Randy made a quick call to our buddy Brian, who just installed a new bathroom fan recently, and we got started.  I ran around and got Randy what he needed and provided conversation and moral support as he climbed into the attic to install the fan.  Randy went out last week and bought a Nutone 130 CFM 1.5 sones fan for $130 at Home Depot. We did all the consumer report research and compared prices, and that one just seemed to be the best.  So far, we are pretty happy with it.  Here is the old 30 CFM fan, which they may or may not even make anymore.


The entrance to our attic is in our bedroom closet.  Randy climbed up there with an 8 foot ladder and created steps using 50 cent 2 by 4's from the scrap wood at Home Depot.  He got himself from above our closet 20 feet to the bathroom vent and at no point fell through the ceiling.  It was pretty easy, but time-consuming and a royal pain to climb over the blown in insulation in the attic without squishing it down too much.



We turned off the breaker, and Randy disconnected the old fan and removed it with a screw driver.  Then he hooked up the wires and the vent and installed the new fan.


Randy: Let me take this time to comment on a few things.  Jodi made this effort seem very easy. And let me be honest... it was.  However, I had to overcome one major challenge... I have the worst fear of heights. We started with a 5-foot ladder, and while I admit that I have good balance, the 4-foot leap into the attic from the top of a ladder (on carpet) is about as terrifying as being chased by Freddy Krueger in Dreamland.  Given the choice, I'll take Freddy and a case of 5-hour energy drinks.  So, bless Jodi, because I forced us to go to Home Depot again to buy an 8-foot ladder.  And it's embarrassing.  Not buying stuff at Home Depot, that's easy.  They accept credit cards.  But it's embarrassing that a fear of heights (or a fear of anything) can be so debilitating.  But I had to install the stupid fan.  And there are 2 reasons.  First, I got my undergraduate degree in and was employed as a mechanical engineer, for crying out loud.  The act of installing the fan should have (and actually was) very easy.  But also, I have the greatest friends that are the most skilled guys with their hands.  I'm so totally jealous that there is nothing they can't fix... and then they come visit and pick projects to accomplish at our house.  I'm left holding the beer or the screwdriver.  I super appreciate it, but I'd love to actually do something on my own.
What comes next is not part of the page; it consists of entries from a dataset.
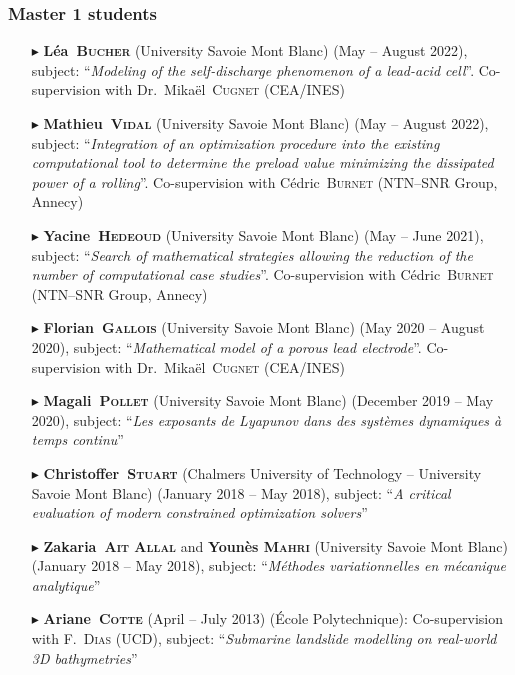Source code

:         \subsubsection{Master 1 students}
        \begin{itemize}
            \item[$\blacktriangleright$] \textbf{L\'ea~\textsc{Bucher}} (University Savoie Mont Blanc) (May -- August 2022), subject: ``\textit{Modeling of the self-discharge phenomenon of a lead-acid cell}''. Co-supervision with Dr.~Mika\"el~\textsc{Cugnet} (CEA/INES)
            \item[$\blacktriangleright$] \textbf{Mathieu~\textsc{Vidal}} (University Savoie Mont Blanc) (May -- August 2022), subject: ``\textit{Integration of an optimization procedure into the existing computational tool to determine the preload value minimizing the dissipated power of a rolling}''. Co-supervision with C\'edric~\textsc{Burnet} (NTN--SNR Group, Annecy)
            \item[$\blacktriangleright$] \textbf{Yacine~\textsc{Hedeoud}} (University Savoie Mont Blanc) (May -- June 2021), subject: ``\textit{Search of mathematical strategies allowing the reduction of the number of computational case studies}''. Co-supervision with C\'edric~\textsc{Burnet} (NTN--SNR Group, Annecy)
            \item[$\blacktriangleright$] \textbf{Florian~\textsc{Gallois}} (University Savoie Mont Blanc) (May 2020 -- August 2020), subject: ``\textit{Mathematical model of a porous lead electrode}''. Co-supervision with Dr.~Mika\"el~\textsc{Cugnet} (CEA/INES)
            \item[$\blacktriangleright$] \textbf{Magali~\textsc{Pollet}} (University Savoie Mont Blanc) (December 2019 -- May 2020), subject: ``\textit{Les exposants de Lyapunov dans des syst\`emes dynamiques \`a temps continu}''
            \item[$\blacktriangleright$] \textbf{Christoffer~\textsc{Stuart}} (Chalmers University of Technology -- University Savoie Mont Blanc) (January 2018 -- May 2018), subject: ``\textit{A critical evaluation of modern constrained optimization solvers}''
            \item[$\blacktriangleright$] \textbf{Zakaria~\textsc{Ait Allal}} and \textbf{Youn\`es \textsc{Mahri}} (University Savoie Mont Blanc) (January 2018 -- May 2018), subject: ``\textit{M\'ethodes variationnelles en m\'ecanique analytique}''
            \item[$\blacktriangleright$] \textbf{Ariane~\textsc{Cotte}} (April -- July 2013) (\'Ecole Polytechnique): Co-supervision with F.~\textsc{Dias} (UCD), subject: ``\textit{Submarine landslide modelling on real-world 3D bathymetries}''

\end{itemize}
So, back to this ladder. It was damn tall enough to get me into the attic... and just as Jodi described, I scooted across the attic.  I even got back safely.  I am very proud of the accomplishment.
Now all the danger I want is vacuuming.



Jodi:  When he got back to safety, he used a drywall saw to cut the drywall just inside the new fan.  This covered our bathroom in massive amounts of dust, but it was nothing the dyson couldn't handle.


But when he was all done, it looked like this.


Beautiful, right?  I couldn't resist hanging the chandelier I bought from here last Christmas and never found a place for.  It amuses Randy and I to have a chandelier over our toilet, and it's the one place in the bathroom no one will hit their head on it.  It says online it is crystal, but it's probably acrylic.  It does sparkle nicely though, and in a bathroom, that's all that matters.



I'm very proud of Randy and his accomplishment overcoming his fear.  Buying the 8 foot ladder was no big deal, it fit pretty easily in my CX7.  The best part?  Now it's super easy to replace light bulbs and I can put up even more Christmas lights this year!  Woo-hoo!!!!


Anyone install any bathroom fans lately?  Get a monkey statue or put a chandelier over your toilet?  C'mon, tell us about it!